I sit at the desk and lean back in the leather chair, which creaks underneath me.

"Wow, talk about jumping in my grave," says my uncle as he enters.

"Check you out with the bants." My tone it light but I'd be lying if I said his words didn't strike a chord.

He tilts his head as I get out of his chair, moving to the one in front of the desk instead—officially, he is still the boss after all.

"So, what's all the tension between you and our Sienna?" he questions, sweeping his hand through his hair.

I spread my legs and sit back. She obviously means a lot to him, the way he refers to her, and honestly, I feel a twinge of jealousy, which is stupid.

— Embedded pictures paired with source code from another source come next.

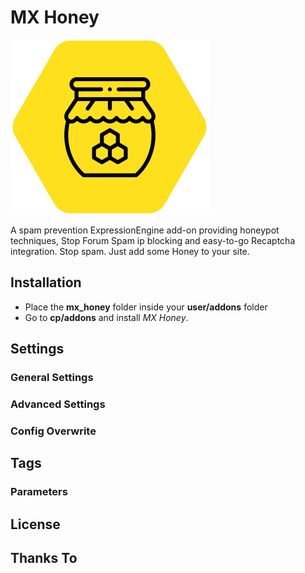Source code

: # MX Honey
![MX Honey](resources/img/mx-honey.png)

A spam prevention ExpressionEngine add-on providing honeypot techniques, Stop Forum Spam ip blocking and easy-to-go Recaptcha integration. Stop spam. Just add some Honey to your site.

## Installation ##

* Place the **mx_honey** folder inside your **user/addons** folder
* Go to **cp/addons** and install *MX Honey*.

## Settings ##

### General Settings ###

### Advanced Settings ###


### Config Overwrite ###
	
## Tags ##


### Parameters  ###



## License ##

## Thanks To ##
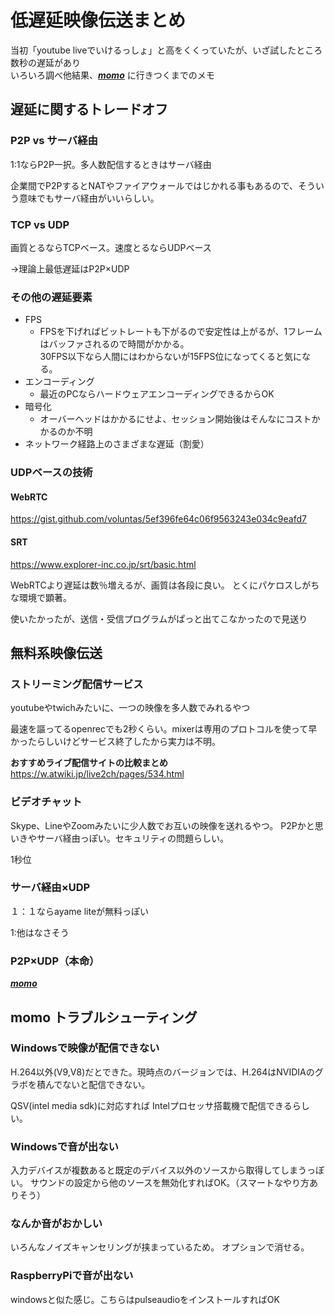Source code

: # 低遅延映像伝送まとめ

当初「youtube liveでいけるっしょ」と高をくくっていたが、いざ試したところ数秒の遅延があり<br>
いろいろ調べ他結果、***[momo](https://github.com/shiguredo/momo)*** に行きつくまでのメモ

## 遅延に関するトレードオフ

### P2P vs サーバ経由

1:1ならP2P一択。多人数配信するときはサーバ経由

企業間でP2PするとNATやファイアウォールではじかれる事もあるので、そういう意味でもサーバ経由がいいらしい。

### TCP vs UDP

画質とるならTCPベース。速度とるならUDPベース

→理論上最低遅延はP2P×UDP

### その他の遅延要素

* FPS
  * FPSを下げればビットレートも下がるので安定性は上がるが、1フレームはバッファされるので時間がかかる。<br>30FPS以下なら人間にはわからないが15FPS位になってくると気になる。
* エンコーディング
  * 最近のPCならハードウェアエンコーディングできるからOK
* 暗号化
  * オーバーヘッドはかかるにせよ、セッション開始後はそんなにコストかかるのか不明
* ネットワーク経路上のさまざまな遅延（割愛）


### UDPベースの技術

#### WebRTC

https://gist.github.com/voluntas/5ef396fe64c06f9563243e034c9eafd7

#### SRT

https://www.explorer-inc.co.jp/srt/basic.html

WebRTCより遅延は数％増えるが、画質は各段に良い。
とくにパケロスしがちな環境で顕著。

使いたかったが、送信・受信プログラムがぱっと出てこなかったので見送り


## 無料系映像伝送

### ストリーミング配信サービス

youtubeやtwichみたいに、一つの映像を多人数でみれるやつ

最速を謳ってるopenrecでも2秒くらい。mixerは専用のプロトコルを使って早かったらしいけどサービス終了したから実力は不明。

**おすすめライブ配信サイトの比較まとめ**
https://w.atwiki.jp/live2ch/pages/534.html

### ビデオチャット

Skype、LineやZoomみたいに少人数でお互いの映像を送れるやつ。
P2Pかと思いきやサーバ経由っぽい。セキュリティの問題らしい。

1秒位

### サーバ経由×UDP

１：１ならayame liteが無料っぽい

1:他はなさそう

### P2P×UDP（本命）

***[momo](https://github.com/shiguredo/momo)***

## momo トラブルシューティング

### Windowsで映像が配信できない

H.264以外(V9,V8)だとできた。現時点のバージョンでは、H.264はNVIDIAのグラボを積んでないと配信できない。

QSV(intel media sdk)に対応すれば Intelプロセッサ搭載機で配信できるらしい。

### Windowsで音が出ない

入力デバイスが複数あると既定のデバイス以外のソースから取得してしまうっぽい。
サウンドの設定から他のソースを無効化すればOK。（スマートなやり方ありそう）

### なんか音がおかしい

いろんなノイズキャンセリングが挟まっているため。 オプションで消せる。

### RaspberryPiで音が出ない

windowsと似た感じ。こちらはpulseaudioをインストールすればOK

"Nothing, she's just uptight." I shrug, waving off his fatherly concern, but then I sit forward, elbows on my thighs. "But better still, how come you've never mentioned her before?"

He shakes his head. "I mention her all the time."

I frown. "No, you mentioned someone called Cece." Then it clicks. "Cece instead of Sienna," I say, just like how he calls me Teddy, no matter how many times I ask him to call me Theo.

"Well, if you'd been back sooner, you would have known. Two years is a long time to stay away from home." Uncle Ewan looks away, not wanting me to see his vulnerability, but I don't miss the hurt in his voice.

Staring down at my feet, a wave of guilt assaults me. "Sorry, Uncle Ewan, it wasn't intentional." And it wasn't. A few months turned into a year and a year turned into two. All because I was so caught up in myself and the things that were no good for anyone.

"It's okay, I understand. You have your own life. It's just we missed you."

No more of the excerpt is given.